Tab from wgidataset.xlsx
Data Prep
The ReadXL library had some trouble reading in an .xlsx from a remote URL, so we’ll use Curl to download a local copy first. Then we’ll read in the data from the ControlofCorruption tab, skipping all twelve rows of header information.
library(curl)
library(readxl)
# import excel sheet and skip header rows
#curl_download('http://info.worldbank.org/governance/wgi/Home/downLoadFile?fileName=wgidataset.xlsx',
# 'data/wgi/wgidataset.xlsx') # first run only
df_raw <- read_excel('data/wgi/wgidataset.xlsx',
sheet='ControlofCorruption', skip=12)| …1 | …2 | 1996…3 | 1996…4 |
|---|---|---|---|
| Country/Territory | Code | Estimate | StdErr |
| Aruba | ABW | #N/A | #N/A |
| Andorra | ADO | 1.3181432485580444 | 0.48088869452476501 |
| Afghanistan | AFG | -1.2917047739028931 | 0.34050697088241577 |
| Angola | AGO | -1.1677018404006958 | 0.26207658648490906 |
We’ll want to create a pivot_longer of all this column data, but first we need to handle this multi-index in order to get a single row for each Country, Year and Measure.
Unlike Python’s Pandas, there is not much native support for multi-index dataframes in R. One approach would be to grab the two rows containing Year and Measure, and fuse them into individual column names for a new dataframe that we can then pivot out:
# convert the column names and first row into 2 vectors
df_col_1 <- colnames(df_raw) # colnames() returns a vector
df_col_2 <- as.character(slice(df_raw,1)) # slice() returns a df, so make vector
# get rid of the auto numbering in the column names
df_col_1 <- str_remove(df_col_1, '\\..*$')

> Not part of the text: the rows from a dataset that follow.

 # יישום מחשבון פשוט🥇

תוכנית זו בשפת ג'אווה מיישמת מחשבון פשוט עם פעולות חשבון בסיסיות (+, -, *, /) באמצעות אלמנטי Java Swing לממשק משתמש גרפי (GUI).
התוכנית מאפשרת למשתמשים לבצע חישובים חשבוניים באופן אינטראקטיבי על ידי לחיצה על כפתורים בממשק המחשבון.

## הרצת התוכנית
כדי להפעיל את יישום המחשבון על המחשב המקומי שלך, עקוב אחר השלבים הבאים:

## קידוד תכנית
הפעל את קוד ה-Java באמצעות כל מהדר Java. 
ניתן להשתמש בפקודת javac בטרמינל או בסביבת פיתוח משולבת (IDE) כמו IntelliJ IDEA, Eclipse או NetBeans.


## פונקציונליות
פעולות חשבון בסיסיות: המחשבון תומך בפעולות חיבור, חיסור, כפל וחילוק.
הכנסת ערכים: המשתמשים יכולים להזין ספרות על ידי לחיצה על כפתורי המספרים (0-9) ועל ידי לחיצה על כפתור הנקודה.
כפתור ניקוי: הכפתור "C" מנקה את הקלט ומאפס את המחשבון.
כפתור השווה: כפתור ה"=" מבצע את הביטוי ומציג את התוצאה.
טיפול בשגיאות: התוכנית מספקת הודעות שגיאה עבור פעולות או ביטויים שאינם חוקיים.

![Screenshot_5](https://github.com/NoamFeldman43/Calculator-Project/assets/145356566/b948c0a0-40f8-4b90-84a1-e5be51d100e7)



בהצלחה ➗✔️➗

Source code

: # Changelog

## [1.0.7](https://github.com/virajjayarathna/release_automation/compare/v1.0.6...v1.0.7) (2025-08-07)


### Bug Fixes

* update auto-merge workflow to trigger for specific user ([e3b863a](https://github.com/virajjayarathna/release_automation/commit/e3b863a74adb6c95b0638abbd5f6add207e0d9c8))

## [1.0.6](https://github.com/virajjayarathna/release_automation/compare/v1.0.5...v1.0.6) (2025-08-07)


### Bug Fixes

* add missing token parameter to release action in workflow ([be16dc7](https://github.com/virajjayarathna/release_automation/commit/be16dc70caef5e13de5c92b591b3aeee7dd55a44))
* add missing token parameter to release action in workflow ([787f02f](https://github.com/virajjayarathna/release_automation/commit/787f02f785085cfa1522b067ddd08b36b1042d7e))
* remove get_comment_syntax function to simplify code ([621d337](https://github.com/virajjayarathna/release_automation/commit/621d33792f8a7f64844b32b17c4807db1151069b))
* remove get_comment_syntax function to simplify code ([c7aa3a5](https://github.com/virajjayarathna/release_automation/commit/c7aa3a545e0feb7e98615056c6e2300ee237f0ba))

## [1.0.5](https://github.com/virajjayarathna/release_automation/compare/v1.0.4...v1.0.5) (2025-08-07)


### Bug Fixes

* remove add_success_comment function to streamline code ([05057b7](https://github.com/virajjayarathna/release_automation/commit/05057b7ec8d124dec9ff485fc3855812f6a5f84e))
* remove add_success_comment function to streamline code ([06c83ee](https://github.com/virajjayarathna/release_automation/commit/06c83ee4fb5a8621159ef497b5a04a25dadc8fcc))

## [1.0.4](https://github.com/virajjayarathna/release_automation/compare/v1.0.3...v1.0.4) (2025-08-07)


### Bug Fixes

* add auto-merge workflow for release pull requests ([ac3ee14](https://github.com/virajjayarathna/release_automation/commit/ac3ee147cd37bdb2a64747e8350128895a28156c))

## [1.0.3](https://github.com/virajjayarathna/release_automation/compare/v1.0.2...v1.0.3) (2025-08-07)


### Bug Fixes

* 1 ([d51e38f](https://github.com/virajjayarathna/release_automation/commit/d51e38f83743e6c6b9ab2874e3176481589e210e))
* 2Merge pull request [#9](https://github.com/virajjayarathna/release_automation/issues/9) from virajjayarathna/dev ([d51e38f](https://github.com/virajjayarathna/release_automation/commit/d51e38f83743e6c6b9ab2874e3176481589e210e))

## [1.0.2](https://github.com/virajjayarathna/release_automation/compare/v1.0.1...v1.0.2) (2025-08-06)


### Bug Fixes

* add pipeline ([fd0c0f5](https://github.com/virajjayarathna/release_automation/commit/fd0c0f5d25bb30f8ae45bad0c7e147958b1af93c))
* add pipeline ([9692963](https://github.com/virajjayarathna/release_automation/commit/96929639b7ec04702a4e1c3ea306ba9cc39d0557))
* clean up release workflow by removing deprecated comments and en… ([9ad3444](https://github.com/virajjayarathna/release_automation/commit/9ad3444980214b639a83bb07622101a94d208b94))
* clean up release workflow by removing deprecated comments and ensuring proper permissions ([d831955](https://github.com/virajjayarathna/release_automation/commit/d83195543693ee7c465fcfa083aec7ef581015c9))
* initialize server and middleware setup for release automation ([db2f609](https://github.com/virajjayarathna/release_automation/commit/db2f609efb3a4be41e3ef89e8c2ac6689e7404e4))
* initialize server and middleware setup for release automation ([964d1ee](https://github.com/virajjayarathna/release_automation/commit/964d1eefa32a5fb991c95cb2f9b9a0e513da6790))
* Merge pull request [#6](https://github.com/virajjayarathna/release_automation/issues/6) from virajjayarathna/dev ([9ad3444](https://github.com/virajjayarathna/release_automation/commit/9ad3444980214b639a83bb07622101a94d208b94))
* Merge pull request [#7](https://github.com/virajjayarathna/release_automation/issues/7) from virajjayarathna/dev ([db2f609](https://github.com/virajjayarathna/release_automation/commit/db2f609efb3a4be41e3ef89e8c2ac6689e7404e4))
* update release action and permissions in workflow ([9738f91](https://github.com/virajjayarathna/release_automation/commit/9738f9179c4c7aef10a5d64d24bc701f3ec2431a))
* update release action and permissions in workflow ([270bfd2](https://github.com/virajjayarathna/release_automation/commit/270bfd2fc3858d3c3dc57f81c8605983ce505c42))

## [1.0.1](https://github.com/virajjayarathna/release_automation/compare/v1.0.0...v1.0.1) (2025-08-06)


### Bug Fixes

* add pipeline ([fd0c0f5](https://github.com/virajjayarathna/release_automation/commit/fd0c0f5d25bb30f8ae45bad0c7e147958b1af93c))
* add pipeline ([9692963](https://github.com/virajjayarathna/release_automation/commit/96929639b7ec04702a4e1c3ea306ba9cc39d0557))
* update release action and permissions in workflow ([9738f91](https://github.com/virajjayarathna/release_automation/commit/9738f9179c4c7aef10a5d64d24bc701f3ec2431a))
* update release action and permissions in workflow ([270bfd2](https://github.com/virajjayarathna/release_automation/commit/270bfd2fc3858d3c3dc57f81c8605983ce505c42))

# now join each element of the two vectors with paste0 (no separators)
df_cols <- paste0(df_col_1, df_col_2)
# preview
df_cols[1:8]## [1] "Country/Territory" "Code" "1996Estimate"
## [4] "1996StdErr" "1996NumSrc" "1996Rank"
## [7] "1996Lower" "1996Upper"
# make new df with our new column names and the values
df <- df_raw[-1,]
names(df) <- df_cols| Country/Territory | Code | 1996Estimate | 1996StdErr | 1996NumSrc |
|---|---|---|---|---|
| Aruba | ABW | #N/A | #N/A | #N/A |
| Andorra | ADO | 1.3181432485580444 | 0.48088869452476501 | 1 |
| Afghanistan | AFG | -1.2917047739028931 | 0.34050697088241577 | 2 |
| Angola | AGO | -1.1677018404006958 | 0.26207658648490906 | 4 |
| Anguilla | AIA | #N/A | #N/A | #N/A |
A bit of data cleanup before we go further. There are numerous instances of the string #N/A throughout this dataset, but we’ll need to replace those with actual NA values that R will recognize as NULL instead of character strings.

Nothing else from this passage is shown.